## INFORMATION SHOWN
►
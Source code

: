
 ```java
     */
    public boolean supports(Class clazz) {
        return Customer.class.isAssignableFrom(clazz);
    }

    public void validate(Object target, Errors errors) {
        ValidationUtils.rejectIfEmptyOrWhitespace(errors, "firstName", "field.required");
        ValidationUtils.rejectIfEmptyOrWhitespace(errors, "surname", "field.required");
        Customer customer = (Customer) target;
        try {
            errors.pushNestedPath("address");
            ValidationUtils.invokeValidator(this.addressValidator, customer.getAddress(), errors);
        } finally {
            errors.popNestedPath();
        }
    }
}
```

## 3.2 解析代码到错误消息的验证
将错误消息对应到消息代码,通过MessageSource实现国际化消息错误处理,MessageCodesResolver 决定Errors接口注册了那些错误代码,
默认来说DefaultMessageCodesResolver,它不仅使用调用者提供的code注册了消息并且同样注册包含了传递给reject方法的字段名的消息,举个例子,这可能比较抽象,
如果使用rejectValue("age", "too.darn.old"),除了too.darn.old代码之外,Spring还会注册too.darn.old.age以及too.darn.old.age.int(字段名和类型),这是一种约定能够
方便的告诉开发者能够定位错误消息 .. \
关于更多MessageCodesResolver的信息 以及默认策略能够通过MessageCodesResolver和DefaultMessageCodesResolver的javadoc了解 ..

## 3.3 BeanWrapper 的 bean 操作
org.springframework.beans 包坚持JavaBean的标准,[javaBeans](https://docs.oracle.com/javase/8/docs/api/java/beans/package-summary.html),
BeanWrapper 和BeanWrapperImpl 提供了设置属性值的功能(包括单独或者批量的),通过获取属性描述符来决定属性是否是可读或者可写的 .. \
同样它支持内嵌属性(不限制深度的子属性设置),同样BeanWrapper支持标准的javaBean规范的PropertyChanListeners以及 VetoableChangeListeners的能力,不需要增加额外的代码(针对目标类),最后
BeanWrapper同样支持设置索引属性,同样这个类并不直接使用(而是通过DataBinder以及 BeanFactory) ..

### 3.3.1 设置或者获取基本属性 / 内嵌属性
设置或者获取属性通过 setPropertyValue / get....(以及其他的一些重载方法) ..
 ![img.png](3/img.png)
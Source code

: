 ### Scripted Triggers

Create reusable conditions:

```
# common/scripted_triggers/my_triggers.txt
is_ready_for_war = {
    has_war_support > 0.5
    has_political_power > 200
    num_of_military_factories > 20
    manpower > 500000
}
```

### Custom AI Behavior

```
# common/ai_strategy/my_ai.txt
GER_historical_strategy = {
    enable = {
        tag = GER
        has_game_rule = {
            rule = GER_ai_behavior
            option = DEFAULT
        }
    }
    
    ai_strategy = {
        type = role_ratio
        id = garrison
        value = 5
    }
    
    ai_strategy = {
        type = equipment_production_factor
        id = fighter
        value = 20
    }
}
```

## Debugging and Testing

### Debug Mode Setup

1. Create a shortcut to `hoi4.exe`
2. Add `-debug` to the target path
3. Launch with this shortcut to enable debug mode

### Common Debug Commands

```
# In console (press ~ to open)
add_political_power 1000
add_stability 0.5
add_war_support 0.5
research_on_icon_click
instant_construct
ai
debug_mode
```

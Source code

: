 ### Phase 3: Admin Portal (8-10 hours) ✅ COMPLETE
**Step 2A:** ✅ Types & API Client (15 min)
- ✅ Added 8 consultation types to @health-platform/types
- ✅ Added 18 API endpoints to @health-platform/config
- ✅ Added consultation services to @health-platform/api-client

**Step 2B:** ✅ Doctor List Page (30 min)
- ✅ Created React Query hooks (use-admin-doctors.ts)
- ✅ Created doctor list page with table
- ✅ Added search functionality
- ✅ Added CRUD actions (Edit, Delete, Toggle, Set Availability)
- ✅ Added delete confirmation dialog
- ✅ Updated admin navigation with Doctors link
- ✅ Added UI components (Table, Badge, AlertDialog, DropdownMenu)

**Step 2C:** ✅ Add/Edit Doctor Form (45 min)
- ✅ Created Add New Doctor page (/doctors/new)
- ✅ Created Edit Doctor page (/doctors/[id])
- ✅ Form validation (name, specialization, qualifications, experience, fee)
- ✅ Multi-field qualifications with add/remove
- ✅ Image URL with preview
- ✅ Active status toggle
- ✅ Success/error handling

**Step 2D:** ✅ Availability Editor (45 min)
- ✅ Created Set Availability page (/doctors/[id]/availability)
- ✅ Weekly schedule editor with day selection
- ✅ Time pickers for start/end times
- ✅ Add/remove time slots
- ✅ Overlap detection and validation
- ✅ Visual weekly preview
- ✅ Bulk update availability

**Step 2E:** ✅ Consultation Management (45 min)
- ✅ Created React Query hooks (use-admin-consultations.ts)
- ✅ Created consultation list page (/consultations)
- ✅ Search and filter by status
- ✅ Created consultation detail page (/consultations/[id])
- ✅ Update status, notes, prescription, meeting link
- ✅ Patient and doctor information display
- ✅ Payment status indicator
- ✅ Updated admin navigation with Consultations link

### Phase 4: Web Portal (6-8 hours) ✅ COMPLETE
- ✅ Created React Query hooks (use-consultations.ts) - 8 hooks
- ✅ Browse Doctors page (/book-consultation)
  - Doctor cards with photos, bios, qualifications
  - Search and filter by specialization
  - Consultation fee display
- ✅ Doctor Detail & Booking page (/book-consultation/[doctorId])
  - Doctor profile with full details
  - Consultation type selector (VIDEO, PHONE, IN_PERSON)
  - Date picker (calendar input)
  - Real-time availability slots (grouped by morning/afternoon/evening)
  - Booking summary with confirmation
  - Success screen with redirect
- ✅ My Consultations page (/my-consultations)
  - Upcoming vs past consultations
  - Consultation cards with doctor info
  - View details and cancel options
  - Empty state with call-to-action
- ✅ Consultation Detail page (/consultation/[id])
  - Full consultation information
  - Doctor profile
◄
## WHAT TO PRODUCE
Report how many lines of the entries above contain the word "Portal", giving the number by itself.

## EXERCISE OUTPUT
2